Today we took the girls to a local ballet school and watched their ballet recital. The girls have recently become interested in ballet and I am always looking for opportunities for the girls to practice their "sitting still and watching something quietly" skills. They still need a lot more practice with that skill!
During the recital, Sabrina stood next to me on the pews (this ballet school is part of a church). She started to pick her nose with her finger. I moved her finger away from her nose and quietly, but firmly, said "Do not pick your nose, Sabrina."
She turned to me with that grimace on her face which means that she is about to start wailing and said "It's my nose." Her finger immediately returned to her nostril for more picking. I grabbed her hand again and said "NO, Sabrina, you cannot pick your nose. If you start screaming, we will have to go outside and you will go into time out."
Thank God Sabrina still dislikes time out. She calmed down immediately. I fear the day when time out loses its sting with Sabrina!

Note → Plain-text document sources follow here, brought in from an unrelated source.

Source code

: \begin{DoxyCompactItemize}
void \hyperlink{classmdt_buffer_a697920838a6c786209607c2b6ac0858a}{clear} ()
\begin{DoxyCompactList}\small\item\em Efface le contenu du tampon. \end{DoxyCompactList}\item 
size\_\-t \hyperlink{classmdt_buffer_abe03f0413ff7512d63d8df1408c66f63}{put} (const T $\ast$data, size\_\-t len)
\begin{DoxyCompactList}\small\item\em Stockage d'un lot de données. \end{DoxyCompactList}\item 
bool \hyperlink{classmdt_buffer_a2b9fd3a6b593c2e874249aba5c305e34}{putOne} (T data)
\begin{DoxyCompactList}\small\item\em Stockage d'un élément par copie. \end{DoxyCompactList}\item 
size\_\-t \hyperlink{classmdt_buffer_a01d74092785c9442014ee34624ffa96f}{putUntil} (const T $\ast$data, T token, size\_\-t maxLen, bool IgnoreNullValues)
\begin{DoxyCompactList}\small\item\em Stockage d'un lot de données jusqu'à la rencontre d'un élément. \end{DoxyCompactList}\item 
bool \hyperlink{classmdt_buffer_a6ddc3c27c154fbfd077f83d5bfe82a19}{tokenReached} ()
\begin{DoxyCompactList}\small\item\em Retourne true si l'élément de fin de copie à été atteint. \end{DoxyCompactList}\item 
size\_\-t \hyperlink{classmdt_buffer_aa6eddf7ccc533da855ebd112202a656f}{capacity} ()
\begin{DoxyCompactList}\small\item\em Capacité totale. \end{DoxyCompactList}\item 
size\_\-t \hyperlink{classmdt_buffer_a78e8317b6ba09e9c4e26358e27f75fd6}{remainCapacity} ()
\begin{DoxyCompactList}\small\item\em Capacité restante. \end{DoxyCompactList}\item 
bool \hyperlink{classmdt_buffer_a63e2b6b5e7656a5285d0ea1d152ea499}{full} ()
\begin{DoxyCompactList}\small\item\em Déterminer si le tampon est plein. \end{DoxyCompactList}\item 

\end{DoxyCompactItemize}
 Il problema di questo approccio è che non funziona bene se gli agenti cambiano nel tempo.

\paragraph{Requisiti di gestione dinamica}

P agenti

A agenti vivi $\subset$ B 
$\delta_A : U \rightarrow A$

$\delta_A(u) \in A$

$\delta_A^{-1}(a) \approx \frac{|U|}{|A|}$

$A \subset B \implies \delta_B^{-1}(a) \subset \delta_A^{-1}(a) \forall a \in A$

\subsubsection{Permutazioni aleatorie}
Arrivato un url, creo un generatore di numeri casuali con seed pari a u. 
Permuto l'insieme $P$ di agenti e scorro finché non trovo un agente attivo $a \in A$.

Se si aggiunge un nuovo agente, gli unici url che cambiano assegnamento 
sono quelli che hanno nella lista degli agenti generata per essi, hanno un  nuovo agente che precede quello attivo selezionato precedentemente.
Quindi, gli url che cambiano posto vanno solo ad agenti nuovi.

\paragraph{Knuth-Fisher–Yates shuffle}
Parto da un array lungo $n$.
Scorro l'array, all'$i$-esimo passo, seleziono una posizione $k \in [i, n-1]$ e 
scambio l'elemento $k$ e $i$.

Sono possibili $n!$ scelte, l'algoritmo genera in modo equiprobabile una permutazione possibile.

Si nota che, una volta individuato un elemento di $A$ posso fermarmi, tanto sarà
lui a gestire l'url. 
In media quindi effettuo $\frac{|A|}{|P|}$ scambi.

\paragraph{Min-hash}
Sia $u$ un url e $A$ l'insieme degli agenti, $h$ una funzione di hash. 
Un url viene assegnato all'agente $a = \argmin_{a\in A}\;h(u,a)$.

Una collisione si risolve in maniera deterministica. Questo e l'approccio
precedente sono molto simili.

My thoughts returned to a common theme: my girls are so different. Almost every day my kids do something which reminds me of this truism. I have no memory of Catherine ever picking her nose. She had a runny nose most of the time because she had so much nausea, and maybe that had something to do with it. But Catherine is also a much cleaner person than Sabrina. Catherine washes her hands all the time and will not walk past a wall-mounted container of hand sanitizer without getting some. When I pick Sabrina up from school at the end of the day, I can determine her daily agenda by looking at the stains on her clothes, arms and hands: dirt and grass if they went outside, paint if they did crafts, lunch. I no longer dress Sabrina up for school. Instead, she just wears shorts or pants and a t-shirt.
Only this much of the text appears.